Start of DATA UNDER STUDY

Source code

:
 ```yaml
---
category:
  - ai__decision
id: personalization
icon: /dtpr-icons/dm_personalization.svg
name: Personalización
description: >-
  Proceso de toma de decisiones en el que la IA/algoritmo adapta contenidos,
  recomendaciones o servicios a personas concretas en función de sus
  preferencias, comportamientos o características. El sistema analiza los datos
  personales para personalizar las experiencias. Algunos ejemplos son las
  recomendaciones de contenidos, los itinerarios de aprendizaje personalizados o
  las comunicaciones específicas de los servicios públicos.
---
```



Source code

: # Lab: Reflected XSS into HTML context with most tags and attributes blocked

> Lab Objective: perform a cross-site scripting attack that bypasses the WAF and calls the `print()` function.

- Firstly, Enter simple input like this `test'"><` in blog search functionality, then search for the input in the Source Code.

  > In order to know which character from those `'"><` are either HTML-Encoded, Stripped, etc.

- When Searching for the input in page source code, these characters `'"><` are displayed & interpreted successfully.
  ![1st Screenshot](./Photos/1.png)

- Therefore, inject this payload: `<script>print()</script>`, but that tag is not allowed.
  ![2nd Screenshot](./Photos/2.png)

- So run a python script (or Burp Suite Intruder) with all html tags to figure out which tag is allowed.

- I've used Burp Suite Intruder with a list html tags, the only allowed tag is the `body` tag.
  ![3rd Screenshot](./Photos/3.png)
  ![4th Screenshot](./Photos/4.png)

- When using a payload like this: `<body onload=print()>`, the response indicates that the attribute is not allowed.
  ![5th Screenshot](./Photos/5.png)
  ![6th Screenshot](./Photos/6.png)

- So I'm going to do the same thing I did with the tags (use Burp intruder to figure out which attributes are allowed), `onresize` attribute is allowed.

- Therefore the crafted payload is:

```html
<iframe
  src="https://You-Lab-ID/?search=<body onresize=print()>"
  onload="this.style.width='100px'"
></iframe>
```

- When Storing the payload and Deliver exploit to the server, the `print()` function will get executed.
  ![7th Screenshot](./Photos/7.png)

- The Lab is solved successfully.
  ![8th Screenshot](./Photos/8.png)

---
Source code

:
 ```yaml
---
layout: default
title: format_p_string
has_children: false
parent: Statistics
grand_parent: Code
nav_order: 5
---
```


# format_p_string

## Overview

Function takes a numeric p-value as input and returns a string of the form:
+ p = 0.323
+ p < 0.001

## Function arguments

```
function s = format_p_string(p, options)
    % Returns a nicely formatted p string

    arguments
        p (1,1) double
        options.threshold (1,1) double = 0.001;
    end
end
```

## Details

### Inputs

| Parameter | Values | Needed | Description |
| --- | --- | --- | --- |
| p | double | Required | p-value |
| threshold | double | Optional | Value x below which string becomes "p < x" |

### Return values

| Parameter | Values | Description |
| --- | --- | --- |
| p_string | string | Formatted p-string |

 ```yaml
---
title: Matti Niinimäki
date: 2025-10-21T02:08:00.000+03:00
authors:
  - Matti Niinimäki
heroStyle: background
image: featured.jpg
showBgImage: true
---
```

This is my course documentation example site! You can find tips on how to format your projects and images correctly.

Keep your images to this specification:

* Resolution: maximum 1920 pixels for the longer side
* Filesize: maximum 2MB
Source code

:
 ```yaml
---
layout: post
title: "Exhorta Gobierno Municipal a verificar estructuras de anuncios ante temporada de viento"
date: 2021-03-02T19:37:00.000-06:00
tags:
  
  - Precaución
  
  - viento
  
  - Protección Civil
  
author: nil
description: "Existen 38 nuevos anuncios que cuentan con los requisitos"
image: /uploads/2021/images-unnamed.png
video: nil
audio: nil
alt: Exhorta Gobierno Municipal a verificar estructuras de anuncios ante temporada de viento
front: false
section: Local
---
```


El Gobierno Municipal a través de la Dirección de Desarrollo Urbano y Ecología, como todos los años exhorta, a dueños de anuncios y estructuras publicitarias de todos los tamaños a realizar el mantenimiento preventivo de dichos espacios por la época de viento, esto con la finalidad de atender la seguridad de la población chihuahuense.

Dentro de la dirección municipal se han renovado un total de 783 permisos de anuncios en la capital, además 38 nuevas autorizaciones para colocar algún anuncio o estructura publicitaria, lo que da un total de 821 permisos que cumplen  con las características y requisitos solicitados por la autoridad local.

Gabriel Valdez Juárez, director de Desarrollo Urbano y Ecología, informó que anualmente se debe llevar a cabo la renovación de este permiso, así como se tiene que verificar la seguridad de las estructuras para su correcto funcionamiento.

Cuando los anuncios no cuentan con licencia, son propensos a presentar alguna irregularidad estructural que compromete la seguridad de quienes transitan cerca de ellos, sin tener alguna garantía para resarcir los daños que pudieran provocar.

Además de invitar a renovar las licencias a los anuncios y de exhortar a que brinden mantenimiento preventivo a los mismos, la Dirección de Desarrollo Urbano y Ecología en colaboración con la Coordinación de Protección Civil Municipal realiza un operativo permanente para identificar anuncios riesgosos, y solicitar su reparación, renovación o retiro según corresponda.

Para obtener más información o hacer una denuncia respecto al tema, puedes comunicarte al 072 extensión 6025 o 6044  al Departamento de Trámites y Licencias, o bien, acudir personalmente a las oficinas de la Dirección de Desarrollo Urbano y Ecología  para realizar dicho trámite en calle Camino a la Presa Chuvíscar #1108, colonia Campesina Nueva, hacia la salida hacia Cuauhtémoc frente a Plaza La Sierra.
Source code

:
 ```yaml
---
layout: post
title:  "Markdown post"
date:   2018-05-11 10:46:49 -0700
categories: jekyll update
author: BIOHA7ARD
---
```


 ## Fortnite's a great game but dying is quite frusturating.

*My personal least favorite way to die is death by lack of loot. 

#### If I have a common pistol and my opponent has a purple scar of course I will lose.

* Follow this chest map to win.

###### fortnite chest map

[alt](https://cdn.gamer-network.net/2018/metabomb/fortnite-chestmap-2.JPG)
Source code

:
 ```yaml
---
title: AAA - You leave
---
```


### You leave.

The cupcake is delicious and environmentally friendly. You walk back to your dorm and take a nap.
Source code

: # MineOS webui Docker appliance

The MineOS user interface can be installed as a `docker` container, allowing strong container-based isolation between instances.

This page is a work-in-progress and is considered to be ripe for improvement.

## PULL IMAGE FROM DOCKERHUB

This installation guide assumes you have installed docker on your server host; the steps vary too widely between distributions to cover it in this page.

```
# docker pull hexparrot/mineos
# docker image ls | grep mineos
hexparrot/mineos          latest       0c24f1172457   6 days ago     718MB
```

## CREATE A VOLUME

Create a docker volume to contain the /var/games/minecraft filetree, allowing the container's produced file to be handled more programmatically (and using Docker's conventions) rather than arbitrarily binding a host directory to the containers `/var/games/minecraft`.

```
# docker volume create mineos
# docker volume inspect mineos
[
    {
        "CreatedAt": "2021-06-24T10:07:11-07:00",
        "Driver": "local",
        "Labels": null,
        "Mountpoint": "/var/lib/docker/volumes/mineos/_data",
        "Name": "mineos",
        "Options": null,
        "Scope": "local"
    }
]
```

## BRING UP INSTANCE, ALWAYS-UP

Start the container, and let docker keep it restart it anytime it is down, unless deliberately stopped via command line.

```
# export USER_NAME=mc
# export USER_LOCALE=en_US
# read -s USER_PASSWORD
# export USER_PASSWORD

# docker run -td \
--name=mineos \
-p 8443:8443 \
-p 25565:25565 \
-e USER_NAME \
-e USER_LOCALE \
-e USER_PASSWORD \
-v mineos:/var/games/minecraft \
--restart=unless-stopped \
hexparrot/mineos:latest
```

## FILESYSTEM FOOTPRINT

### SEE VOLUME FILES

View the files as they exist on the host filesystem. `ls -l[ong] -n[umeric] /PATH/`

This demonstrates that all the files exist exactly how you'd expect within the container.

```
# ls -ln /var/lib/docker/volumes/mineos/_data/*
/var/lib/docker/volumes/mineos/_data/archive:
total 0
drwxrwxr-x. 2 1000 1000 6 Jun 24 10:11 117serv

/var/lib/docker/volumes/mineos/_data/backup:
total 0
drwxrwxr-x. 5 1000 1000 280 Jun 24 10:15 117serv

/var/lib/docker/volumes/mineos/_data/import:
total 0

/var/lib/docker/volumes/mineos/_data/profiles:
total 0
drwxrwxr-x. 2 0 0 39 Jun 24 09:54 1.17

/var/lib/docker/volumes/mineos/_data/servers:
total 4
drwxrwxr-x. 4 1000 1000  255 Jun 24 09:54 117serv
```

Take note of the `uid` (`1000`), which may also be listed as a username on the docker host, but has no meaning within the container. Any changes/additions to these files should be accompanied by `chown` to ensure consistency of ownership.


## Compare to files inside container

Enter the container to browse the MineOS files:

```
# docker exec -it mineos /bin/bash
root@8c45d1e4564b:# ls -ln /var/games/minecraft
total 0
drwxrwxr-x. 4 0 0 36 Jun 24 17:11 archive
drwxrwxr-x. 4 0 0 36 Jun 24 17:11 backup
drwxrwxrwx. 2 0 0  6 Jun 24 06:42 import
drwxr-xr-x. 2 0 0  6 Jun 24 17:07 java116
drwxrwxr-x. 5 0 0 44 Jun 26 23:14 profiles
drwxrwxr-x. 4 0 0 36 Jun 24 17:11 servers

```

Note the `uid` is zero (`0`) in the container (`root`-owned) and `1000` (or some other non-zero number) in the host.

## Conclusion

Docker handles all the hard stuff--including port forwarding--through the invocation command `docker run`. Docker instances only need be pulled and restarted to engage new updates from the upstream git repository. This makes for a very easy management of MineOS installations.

End of DATA UNDER STUDY

Answer with a single number: the count of lines in the entries that hold the word "características".

2